In summary, our study shows the presence of small LPS components (Lipid A) bound to ApoAI in females and to ApoB in males in the PFC of animals exposed to alcohol intoxications, and no effects were found within the cerebellum. The impact of alcohol binges on TLR4 upregulation was observed in the PFC of alcohol-treated males, despite plasma LPS-binding protein was elevated in both sexes. Sexual differences were found in plasma ApoAI and ApoB expression, LDL, BECs, and corticosterone levels.
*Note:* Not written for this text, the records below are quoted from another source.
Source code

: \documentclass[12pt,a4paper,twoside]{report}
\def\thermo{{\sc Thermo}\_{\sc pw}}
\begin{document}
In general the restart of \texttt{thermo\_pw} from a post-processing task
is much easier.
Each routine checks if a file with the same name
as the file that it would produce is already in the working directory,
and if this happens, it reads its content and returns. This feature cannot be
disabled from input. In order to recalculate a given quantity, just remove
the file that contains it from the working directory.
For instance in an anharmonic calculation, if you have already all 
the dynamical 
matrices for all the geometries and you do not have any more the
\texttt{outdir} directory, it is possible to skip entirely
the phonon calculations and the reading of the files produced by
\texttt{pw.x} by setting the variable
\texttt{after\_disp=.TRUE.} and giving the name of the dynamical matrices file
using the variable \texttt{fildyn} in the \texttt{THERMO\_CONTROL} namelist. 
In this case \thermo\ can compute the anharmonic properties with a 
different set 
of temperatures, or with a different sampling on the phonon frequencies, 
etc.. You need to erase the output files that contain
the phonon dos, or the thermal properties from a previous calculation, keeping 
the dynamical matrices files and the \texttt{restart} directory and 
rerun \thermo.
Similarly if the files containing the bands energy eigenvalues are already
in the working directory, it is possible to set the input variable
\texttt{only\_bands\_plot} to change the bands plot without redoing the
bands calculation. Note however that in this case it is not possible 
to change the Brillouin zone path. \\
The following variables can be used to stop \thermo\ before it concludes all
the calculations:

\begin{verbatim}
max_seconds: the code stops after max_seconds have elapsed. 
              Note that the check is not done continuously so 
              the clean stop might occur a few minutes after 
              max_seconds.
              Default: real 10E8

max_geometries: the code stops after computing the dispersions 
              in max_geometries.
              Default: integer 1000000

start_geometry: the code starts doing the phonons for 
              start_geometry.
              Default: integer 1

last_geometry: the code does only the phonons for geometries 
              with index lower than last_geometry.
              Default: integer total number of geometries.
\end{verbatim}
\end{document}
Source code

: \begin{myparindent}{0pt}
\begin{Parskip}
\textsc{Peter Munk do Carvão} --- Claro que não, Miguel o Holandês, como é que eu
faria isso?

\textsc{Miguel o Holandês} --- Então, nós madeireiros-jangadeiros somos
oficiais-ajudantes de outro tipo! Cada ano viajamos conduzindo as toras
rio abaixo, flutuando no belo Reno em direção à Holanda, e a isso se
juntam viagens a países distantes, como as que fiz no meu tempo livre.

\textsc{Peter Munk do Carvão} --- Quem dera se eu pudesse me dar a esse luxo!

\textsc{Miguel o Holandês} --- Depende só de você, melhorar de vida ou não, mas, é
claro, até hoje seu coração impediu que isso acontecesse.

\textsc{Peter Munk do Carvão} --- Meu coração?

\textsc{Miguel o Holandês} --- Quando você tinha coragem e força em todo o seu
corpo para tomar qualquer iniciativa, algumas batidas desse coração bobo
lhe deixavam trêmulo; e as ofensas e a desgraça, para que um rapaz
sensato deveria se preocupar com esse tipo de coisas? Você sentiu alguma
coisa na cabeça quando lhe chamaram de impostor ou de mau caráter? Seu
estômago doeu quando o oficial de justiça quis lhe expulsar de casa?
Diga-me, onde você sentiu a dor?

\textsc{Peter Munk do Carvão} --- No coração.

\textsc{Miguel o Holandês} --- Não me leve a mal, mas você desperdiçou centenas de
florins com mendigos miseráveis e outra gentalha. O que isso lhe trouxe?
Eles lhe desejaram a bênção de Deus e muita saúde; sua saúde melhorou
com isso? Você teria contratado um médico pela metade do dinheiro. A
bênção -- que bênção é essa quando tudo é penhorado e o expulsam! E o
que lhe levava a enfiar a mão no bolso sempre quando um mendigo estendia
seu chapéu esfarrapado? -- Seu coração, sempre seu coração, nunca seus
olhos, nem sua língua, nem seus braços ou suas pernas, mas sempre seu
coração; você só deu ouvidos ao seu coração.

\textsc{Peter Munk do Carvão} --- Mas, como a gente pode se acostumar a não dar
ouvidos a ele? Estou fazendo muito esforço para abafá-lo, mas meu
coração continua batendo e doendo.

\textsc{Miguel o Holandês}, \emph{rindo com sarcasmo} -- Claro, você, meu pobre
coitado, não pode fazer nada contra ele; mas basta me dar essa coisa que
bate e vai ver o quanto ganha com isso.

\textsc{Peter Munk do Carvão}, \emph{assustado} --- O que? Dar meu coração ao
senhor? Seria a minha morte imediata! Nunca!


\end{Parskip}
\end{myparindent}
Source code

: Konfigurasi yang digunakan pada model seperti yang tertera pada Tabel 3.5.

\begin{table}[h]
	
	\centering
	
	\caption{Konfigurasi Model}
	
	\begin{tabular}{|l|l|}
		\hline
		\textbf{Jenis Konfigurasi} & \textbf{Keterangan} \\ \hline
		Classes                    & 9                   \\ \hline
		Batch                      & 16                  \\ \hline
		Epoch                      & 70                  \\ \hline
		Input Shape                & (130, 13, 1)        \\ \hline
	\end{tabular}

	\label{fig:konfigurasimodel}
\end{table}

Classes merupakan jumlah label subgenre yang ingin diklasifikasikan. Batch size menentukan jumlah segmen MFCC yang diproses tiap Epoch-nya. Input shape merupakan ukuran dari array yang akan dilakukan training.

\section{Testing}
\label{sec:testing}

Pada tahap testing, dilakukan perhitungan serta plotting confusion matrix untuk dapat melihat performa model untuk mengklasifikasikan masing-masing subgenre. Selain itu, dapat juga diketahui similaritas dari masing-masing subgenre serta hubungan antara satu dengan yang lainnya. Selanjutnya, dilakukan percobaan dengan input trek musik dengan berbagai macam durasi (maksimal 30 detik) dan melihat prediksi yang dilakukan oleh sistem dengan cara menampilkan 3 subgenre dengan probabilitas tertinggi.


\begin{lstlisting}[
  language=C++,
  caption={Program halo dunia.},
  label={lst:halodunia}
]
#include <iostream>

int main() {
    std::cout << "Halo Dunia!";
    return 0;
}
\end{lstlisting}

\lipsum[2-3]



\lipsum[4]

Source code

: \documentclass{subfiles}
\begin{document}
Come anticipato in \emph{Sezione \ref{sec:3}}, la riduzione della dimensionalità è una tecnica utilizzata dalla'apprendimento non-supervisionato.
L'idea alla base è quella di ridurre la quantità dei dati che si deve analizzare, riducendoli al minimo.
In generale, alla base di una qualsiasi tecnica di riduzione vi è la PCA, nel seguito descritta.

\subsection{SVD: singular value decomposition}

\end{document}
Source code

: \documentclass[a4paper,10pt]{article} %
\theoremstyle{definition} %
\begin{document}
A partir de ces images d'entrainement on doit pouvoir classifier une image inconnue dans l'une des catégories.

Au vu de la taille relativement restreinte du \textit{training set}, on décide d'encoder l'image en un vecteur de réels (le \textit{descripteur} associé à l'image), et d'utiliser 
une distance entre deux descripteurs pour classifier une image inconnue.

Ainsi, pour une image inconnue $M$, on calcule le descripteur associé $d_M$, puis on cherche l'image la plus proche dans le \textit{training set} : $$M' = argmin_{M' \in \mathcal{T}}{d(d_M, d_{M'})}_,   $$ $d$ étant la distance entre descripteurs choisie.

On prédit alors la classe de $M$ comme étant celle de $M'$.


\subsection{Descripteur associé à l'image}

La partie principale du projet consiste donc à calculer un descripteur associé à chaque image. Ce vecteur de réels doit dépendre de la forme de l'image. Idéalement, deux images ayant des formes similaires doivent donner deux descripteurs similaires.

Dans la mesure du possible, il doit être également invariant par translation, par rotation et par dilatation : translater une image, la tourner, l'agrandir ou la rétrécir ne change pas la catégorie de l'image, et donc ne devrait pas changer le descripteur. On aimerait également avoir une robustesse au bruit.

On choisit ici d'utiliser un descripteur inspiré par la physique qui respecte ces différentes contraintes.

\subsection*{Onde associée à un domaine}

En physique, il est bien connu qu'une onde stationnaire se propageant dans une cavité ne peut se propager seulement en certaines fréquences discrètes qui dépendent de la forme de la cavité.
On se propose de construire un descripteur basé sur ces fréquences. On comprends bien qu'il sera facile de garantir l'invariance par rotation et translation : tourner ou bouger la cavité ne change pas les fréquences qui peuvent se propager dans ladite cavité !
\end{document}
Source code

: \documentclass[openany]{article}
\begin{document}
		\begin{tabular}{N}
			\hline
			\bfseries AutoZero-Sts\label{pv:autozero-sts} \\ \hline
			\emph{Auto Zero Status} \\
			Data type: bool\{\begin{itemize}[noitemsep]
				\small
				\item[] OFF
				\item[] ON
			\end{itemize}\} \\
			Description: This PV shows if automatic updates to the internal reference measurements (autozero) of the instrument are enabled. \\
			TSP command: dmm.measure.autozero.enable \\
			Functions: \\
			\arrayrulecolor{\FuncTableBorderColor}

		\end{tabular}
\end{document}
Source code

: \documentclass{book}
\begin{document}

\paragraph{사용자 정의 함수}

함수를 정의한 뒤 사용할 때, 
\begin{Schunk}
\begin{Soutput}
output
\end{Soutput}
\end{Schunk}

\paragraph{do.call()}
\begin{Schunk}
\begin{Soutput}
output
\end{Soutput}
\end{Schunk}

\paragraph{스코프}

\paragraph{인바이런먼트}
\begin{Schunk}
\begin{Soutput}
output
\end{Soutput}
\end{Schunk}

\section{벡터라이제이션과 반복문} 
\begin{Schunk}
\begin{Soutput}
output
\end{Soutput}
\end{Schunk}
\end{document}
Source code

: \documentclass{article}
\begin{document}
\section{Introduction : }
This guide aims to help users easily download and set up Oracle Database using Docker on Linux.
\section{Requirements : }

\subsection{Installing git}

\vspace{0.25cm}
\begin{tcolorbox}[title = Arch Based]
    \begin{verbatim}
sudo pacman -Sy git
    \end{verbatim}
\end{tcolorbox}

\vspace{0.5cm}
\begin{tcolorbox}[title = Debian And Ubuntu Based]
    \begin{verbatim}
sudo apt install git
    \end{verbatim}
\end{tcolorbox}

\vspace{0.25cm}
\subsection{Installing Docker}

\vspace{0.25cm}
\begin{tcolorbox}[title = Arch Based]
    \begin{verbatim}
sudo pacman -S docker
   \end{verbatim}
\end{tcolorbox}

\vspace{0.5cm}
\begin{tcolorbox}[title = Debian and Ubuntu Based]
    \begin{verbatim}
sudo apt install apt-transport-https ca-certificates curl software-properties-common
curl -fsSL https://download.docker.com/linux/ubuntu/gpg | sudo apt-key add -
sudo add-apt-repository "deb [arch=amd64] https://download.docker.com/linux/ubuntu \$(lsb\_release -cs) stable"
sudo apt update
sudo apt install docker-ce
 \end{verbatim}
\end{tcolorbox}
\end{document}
The specific mechanism of the binding of LPS to different apolipoproteins, the cellular localization of the aggregates, and its functional consequences under alcohol intoxication conditions deserve further investigation to better understand the crosstalk between alcohol, neuroinflammation, and the neuroimmune response, as well as an exhaustive analysis from a sex/gender perspective.

Ethics Statement

The animal study was reviewed and approved by the Animal Welfare Committee of Complutense University of Madrid (reference: PROEX 312/19) following European legislation (2010/63/EU).

Data availability

All raw data generated in this study (such as complete Western blot images) are clearly classified, stored, and available to reasonable request to the corresponding author (lorio@psi.ucm.es).

Supplemental data

This article contains supplemental data.

Conflict of interest

The authors have no conflicts of interest to declare.